● EXERCISE INSTRUCTIONS: Copies of all lines that contain "Mapper" are needed; take them from the data below.

● SUPPLIED DATA:
>>

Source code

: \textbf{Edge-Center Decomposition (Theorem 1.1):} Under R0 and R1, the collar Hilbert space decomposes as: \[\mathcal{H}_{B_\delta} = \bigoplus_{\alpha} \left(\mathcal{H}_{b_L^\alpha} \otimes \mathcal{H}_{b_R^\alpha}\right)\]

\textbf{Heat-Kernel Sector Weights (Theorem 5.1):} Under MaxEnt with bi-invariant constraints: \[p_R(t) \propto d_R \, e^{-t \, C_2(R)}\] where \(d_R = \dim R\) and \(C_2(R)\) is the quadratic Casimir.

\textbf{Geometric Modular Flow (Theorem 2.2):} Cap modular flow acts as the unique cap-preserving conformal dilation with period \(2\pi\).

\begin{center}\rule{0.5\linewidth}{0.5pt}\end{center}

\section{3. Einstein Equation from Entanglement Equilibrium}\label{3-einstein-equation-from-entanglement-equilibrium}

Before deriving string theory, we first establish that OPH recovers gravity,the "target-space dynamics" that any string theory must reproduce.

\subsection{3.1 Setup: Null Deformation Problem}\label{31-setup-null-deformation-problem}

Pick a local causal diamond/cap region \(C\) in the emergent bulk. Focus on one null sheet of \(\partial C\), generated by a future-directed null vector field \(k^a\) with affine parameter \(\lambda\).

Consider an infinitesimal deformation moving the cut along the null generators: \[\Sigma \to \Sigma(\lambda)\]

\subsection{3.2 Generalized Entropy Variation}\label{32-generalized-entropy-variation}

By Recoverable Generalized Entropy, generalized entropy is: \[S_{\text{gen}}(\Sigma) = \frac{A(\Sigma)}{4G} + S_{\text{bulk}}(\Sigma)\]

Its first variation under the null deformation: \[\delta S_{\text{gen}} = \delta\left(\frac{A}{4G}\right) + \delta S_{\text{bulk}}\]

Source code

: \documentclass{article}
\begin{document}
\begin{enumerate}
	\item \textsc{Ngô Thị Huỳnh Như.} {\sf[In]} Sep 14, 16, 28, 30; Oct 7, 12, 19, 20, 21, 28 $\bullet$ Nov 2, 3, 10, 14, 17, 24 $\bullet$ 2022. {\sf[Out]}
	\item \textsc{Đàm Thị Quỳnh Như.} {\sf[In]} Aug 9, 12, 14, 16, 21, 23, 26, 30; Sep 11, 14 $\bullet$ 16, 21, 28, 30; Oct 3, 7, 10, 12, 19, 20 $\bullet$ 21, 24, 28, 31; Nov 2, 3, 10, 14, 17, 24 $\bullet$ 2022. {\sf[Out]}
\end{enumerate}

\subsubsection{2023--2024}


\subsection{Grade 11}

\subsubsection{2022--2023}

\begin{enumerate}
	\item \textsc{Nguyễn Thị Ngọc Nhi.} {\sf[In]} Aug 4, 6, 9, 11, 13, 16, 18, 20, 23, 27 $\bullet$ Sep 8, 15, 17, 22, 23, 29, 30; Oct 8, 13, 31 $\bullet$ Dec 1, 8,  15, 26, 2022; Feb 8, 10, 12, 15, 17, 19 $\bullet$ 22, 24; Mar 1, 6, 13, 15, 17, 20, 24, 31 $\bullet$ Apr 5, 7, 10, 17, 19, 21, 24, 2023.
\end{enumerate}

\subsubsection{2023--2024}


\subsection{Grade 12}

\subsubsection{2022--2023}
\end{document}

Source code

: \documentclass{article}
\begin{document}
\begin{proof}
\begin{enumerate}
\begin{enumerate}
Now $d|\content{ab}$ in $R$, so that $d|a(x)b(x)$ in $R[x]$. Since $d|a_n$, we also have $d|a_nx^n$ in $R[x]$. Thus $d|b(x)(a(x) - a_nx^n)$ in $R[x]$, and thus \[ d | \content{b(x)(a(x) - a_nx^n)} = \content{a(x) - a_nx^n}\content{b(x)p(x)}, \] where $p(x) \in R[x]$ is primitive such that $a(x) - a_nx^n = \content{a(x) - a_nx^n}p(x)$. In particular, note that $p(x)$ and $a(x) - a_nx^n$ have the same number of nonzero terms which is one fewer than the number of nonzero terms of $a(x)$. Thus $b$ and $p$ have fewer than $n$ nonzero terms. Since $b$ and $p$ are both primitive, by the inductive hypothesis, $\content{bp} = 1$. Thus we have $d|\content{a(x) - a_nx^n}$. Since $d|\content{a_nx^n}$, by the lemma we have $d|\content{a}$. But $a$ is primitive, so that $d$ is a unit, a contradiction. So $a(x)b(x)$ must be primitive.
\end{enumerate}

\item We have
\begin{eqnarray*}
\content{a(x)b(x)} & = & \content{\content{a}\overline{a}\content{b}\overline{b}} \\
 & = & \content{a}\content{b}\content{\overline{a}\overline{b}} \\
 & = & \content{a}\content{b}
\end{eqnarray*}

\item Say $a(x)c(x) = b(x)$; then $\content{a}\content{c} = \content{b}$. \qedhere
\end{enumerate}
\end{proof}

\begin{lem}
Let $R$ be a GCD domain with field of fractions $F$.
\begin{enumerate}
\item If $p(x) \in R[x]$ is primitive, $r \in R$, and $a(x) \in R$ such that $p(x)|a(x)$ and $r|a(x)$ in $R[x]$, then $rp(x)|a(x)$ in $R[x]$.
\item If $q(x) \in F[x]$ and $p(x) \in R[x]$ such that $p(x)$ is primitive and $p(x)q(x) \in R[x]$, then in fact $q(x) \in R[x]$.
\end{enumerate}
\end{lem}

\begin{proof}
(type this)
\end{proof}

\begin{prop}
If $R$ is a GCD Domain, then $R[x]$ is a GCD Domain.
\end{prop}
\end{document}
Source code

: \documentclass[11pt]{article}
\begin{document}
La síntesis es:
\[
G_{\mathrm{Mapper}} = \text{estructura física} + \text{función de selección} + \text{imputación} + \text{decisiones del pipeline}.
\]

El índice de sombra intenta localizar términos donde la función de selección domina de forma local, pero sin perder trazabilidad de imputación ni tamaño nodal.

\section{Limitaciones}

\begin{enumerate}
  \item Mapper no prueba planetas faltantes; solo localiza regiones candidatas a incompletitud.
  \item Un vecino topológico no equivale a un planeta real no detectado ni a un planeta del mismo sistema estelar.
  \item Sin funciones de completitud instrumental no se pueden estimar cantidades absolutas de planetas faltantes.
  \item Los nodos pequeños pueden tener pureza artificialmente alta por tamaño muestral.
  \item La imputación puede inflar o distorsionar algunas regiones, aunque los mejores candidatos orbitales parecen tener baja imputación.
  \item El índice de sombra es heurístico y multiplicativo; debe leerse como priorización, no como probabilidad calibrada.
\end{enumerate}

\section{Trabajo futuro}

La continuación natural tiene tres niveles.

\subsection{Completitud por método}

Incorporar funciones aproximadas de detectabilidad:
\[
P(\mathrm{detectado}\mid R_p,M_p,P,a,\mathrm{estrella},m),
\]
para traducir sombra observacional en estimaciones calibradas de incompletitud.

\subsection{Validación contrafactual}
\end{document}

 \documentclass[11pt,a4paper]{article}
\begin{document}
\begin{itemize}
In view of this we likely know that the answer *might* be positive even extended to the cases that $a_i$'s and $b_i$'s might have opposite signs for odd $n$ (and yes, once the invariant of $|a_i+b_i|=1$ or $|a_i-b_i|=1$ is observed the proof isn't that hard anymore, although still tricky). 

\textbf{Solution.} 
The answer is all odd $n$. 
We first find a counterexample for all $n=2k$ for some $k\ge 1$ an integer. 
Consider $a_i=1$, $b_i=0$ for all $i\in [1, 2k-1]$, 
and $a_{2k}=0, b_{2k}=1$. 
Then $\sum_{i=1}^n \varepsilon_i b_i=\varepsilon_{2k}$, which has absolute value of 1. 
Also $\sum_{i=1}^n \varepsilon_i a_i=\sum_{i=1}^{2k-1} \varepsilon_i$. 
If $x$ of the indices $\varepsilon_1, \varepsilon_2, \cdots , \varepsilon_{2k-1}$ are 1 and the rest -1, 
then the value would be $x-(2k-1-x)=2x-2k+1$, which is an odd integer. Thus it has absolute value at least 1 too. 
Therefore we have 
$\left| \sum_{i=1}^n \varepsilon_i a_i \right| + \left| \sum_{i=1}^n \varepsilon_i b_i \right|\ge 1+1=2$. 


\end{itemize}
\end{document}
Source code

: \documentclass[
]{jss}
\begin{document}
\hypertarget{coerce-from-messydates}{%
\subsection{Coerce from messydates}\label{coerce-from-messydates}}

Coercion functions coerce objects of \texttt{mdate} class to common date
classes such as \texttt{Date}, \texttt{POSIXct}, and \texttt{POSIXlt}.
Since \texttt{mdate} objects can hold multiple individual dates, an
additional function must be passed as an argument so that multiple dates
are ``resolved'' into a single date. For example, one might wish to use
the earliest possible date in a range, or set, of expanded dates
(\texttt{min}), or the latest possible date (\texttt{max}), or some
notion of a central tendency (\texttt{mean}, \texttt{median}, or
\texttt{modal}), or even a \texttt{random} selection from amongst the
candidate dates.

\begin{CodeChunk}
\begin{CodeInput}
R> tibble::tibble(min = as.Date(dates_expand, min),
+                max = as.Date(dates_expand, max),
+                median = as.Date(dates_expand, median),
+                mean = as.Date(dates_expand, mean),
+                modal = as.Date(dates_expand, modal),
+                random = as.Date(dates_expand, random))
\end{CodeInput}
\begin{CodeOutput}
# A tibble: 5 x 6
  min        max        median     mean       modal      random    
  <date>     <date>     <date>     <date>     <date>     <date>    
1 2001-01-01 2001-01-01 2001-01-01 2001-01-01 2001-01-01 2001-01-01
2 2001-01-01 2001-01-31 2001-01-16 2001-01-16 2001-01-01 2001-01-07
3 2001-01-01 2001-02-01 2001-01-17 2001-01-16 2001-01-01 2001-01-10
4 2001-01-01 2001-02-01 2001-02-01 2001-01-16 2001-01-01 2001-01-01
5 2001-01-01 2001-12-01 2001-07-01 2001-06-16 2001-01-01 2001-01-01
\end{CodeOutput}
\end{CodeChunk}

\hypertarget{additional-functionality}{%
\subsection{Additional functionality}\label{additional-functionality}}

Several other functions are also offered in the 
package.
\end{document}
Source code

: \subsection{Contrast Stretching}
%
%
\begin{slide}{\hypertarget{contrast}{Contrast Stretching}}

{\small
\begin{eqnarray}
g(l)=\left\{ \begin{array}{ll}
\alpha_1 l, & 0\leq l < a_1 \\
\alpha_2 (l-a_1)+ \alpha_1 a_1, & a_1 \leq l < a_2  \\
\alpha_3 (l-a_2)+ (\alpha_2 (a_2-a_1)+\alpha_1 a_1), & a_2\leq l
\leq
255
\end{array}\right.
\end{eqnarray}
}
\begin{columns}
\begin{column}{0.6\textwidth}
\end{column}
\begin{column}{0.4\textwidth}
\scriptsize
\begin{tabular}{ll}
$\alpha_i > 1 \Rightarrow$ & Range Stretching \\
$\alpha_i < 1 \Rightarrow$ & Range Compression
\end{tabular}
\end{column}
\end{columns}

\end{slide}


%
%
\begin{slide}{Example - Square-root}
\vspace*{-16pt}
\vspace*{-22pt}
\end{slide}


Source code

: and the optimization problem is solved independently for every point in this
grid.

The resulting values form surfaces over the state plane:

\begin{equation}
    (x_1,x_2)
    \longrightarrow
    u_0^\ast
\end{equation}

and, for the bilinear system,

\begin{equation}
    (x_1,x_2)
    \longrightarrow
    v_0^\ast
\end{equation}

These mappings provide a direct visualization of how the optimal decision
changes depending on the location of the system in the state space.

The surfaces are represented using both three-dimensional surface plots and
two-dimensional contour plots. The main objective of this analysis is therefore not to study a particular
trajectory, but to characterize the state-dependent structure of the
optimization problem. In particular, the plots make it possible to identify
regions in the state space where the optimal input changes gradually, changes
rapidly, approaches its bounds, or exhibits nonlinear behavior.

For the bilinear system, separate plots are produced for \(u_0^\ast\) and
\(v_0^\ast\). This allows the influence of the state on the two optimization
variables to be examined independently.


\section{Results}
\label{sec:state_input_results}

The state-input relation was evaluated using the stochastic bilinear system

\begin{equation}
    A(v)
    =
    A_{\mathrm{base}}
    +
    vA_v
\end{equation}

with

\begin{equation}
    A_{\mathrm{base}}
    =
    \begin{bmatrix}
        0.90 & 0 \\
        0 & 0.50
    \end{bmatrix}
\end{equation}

<<

● ANSWER BOX:
G_{\mathrm{Mapper}} = \text{estructura física} + \text{función de selección} + \text{imputación} + \text{decisiones del pipeline}.
  \item Mapper no prueba planetas faltantes; solo localiza regiones candidatas a incompletitud.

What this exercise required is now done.